• **TASK INSTRUCTIONS**
Return all the entries exactly, keeping pictures out.

[Stored data]
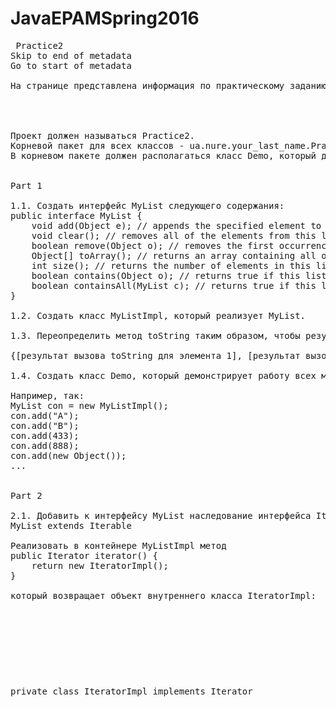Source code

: # JavaEPAMSpring2016
<pre>
 Practice2
Skip to end of metadata
Go to start of metadata

На странице представлена информация по практическому заданию №2

 
	

Проект должен называться Practice2.
Корневой пакет для всех классов - ua.nure.your_last_name.Practice2.
В корневом пакете должен располагаться класс Demo, который демонстрирует работу всех частей. 

 
Part 1

1.1. Создать интерфейс MyList следующего содержания:
public interface MyList {
    void add(Object e); // appends the specified element to the end of this list 
    void clear(); // removes all of the elements from this list
    boolean remove(Object o); // removes the first occurrence of the specified element from this list
    Object[] toArray(); // returns an array containing all of the elements in this list in proper sequence
    int size(); // returns the number of elements in this list
    boolean contains(Object o); // returns true if this list contains the specified element.
    boolean containsAll(MyList c); // returns true if this list contains all of the elements of the specified list
}

1.2. Создать класс MyListImpl, который реализует MyList.

1.3. Переопределить метод toString таким образом, чтобы результат выводился в виде:

{[результат вызова toString для элемента 1], [результат вызова toString для элемента 2], ... }

1.4. Создать класс Demo, который демонстрирует работу всех методов контейнера. Контейнер заполнять объектами строками, обертками для чисел и т.п.

Например, так:
MyList con = new MyListImpl();
con.add("A");
con.add("B");
con.add(433);
con.add(888);
con.add(new Object());
...

 
Part 2

2.1. Добавить к интерфейсу MyList наследование интерфейса Iterable<Object> (java.lang.Iterable).
MyList extends Iterable<Object>

Реализовать в контейнере MyListImpl метод
public Iterator<Object> iterator() {
    return new IteratorImpl();
}

который возвращает объект внутреннего класса IteratorImpl:
private class IteratorImpl implements Iterator<Object> {
    public boolean hasNext() { // returns true if the iteration has more elements
        // ...
    }
 
    public Object next() { // returns the next element in the iteration
        // ...
    }
      
    public void remove() { // removes from the underlying collection the last element returned by this iterator
        // ...
    }        
}

Алгоритм в методе remove может быть следующим:

ЕСЛИ ПЕРЕД ВЫЗОВОМ remove НЕ БЫЛ ВЫЗВАН МЕТОД next
ИЛИ ПЕРЕД ВЫЗОВОМ remove БЫЛ ВЫЗВАН remove (повторный вызов remove)
    ТО ВЫБРОСИТЬ ИСКЛЮЧЕНИЕ (так и вставить в код): throw new IllegalStateException();
В ДАННОМ МЕСТЕ ОПРЕДЕЛИТЬ И УДАЛИТЬ СООТВЕТСТВУЮЩИЙ ЭЛЕМЕНТ

 

2.2. Продемонстрировать работу итератора с помощью циклов while и for each:
MyListImpl con = new MyListImpl();
// ...
          
for (Object o : con) {
    System.out.println(o);
}
          
Iterator<Object> it = con.iterator();
while (it.hasNext())
    System.out.println(it.next());

 
Part 3

3.1. Определить интерфейс ListIterator:
interface ListIterator extends Iterator<Object> { // java.util.Iterator
    boolean hasPrevious(); // returns true if this list iterator has more elements when traversing the list in the reverse direction
    Object previous(); // returns the previous element in the list and moves the cursor position backwards
    void set(Object e); // replaces the last element returned by next or previous with the specified element 
    void remove(); // removes from the list the last element that was returned by next or previous
}

Методы set/remove могут быть вызваны только после next/previous. Повторный вызов (подряд) set/remove влечет выброс исключения IllegalStateException (см. п. 2.1.)

3.2. Создать интерфейс ListIterable:
interface ListIterable {
    ListIterator listIterator();
}

3.3. Добавить к классу MyListImpl реализацию интерфейса ListIterable:
class MyListImpl implements MyList, ListIterable {...}

3.4. Добавить в класс MyListImpl метод
public ListIterator listIterator() {
    return new ListIteratorImpl();
}

который возвращает объект внутреннего класса ListIteratorImpl:
private class ListIteratorImpl extends IteratorImpl implements ListIterator {
    // IMPLEMENT ALL METHODS HERE!!!
}

3.5. Продемонстрировать работу итератора ListIterator.
</pre>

• **FINISHED TASK**
Source code

: # JavaEPAMSpring2016
<pre>
 Practice2
Skip to end of metadata
Go to start of metadata

На странице представлена информация по практическому заданию №2

 
	

Проект должен называться Practice2.
Корневой пакет для всех классов - ua.nure.your_last_name.Practice2.
В корневом пакете должен располагаться класс Demo, который демонстрирует работу всех частей. 

 
Part 1

1.1. Создать интерфейс MyList следующего содержания:
public interface MyList {
    void add(Object e); // appends the specified element to the end of this list 
    void clear(); // removes all of the elements from this list
    boolean remove(Object o); // removes the first occurrence of the specified element from this list
    Object[] toArray(); // returns an array containing all of the elements in this list in proper sequence
    int size(); // returns the number of elements in this list
    boolean contains(Object o); // returns true if this list contains the specified element.
    boolean containsAll(MyList c); // returns true if this list contains all of the elements of the specified list
}

1.2. Создать класс MyListImpl, который реализует MyList.

1.3. Переопределить метод toString таким образом, чтобы результат выводился в виде:

{[результат вызова toString для элемента 1], [результат вызова toString для элемента 2], ... }

1.4. Создать класс Demo, который демонстрирует работу всех методов контейнера. Контейнер заполнять объектами строками, обертками для чисел и т.п.

Например, так:
MyList con = new MyListImpl();
con.add("A");
con.add("B");
con.add(433);
con.add(888);
con.add(new Object());
...

 
Part 2

2.1. Добавить к интерфейсу MyList наследование интерфейса Iterable<Object> (java.lang.Iterable).
MyList extends Iterable<Object>

Реализовать в контейнере MyListImpl метод
public Iterator<Object> iterator() {
    return new IteratorImpl();
}

который возвращает объект внутреннего класса IteratorImpl:
private class IteratorImpl implements Iterator<Object> {
    public boolean hasNext() { // returns true if the iteration has more elements
        // ...
    }
 
    public Object next() { // returns the next element in the iteration
        // ...
    }
      
    public void remove() { // removes from the underlying collection the last element returned by this iterator
        // ...
    }        
}

Алгоритм в методе remove может быть следующим:

ЕСЛИ ПЕРЕД ВЫЗОВОМ remove НЕ БЫЛ ВЫЗВАН МЕТОД next
ИЛИ ПЕРЕД ВЫЗОВОМ remove БЫЛ ВЫЗВАН remove (повторный вызов remove)
    ТО ВЫБРОСИТЬ ИСКЛЮЧЕНИЕ (так и вставить в код): throw new IllegalStateException();
В ДАННОМ МЕСТЕ ОПРЕДЕЛИТЬ И УДАЛИТЬ СООТВЕТСТВУЮЩИЙ ЭЛЕМЕНТ

 

2.2. Продемонстрировать работу итератора с помощью циклов while и for each:
MyListImpl con = new MyListImpl();
// ...
          
for (Object o : con) {
    System.out.println(o);
}
          
Iterator<Object> it = con.iterator();
while (it.hasNext())
    System.out.println(it.next());

 
Part 3

3.1. Определить интерфейс ListIterator:
interface ListIterator extends Iterator<Object> { // java.util.Iterator
    boolean hasPrevious(); // returns true if this list iterator has more elements when traversing the list in the reverse direction
    Object previous(); // returns the previous element in the list and moves the cursor position backwards
    void set(Object e); // replaces the last element returned by next or previous with the specified element 
    void remove(); // removes from the list the last element that was returned by next or previous
}

Методы set/remove могут быть вызваны только после next/previous. Повторный вызов (подряд) set/remove влечет выброс исключения IllegalStateException (см. п. 2.1.)

3.2. Создать интерфейс ListIterable:
interface ListIterable {
    ListIterator listIterator();
}

3.3. Добавить к классу MyListImpl реализацию интерфейса ListIterable:
class MyListImpl implements MyList, ListIterable {...}

3.4. Добавить в класс MyListImpl метод
public ListIterator listIterator() {
    return new ListIteratorImpl();
}

который возвращает объект внутреннего класса ListIteratorImpl:
private class ListIteratorImpl extends IteratorImpl implements ListIterator {
    // IMPLEMENT ALL METHODS HERE!!!
}

3.5. Продемонстрировать работу итератора ListIterator.
</pre>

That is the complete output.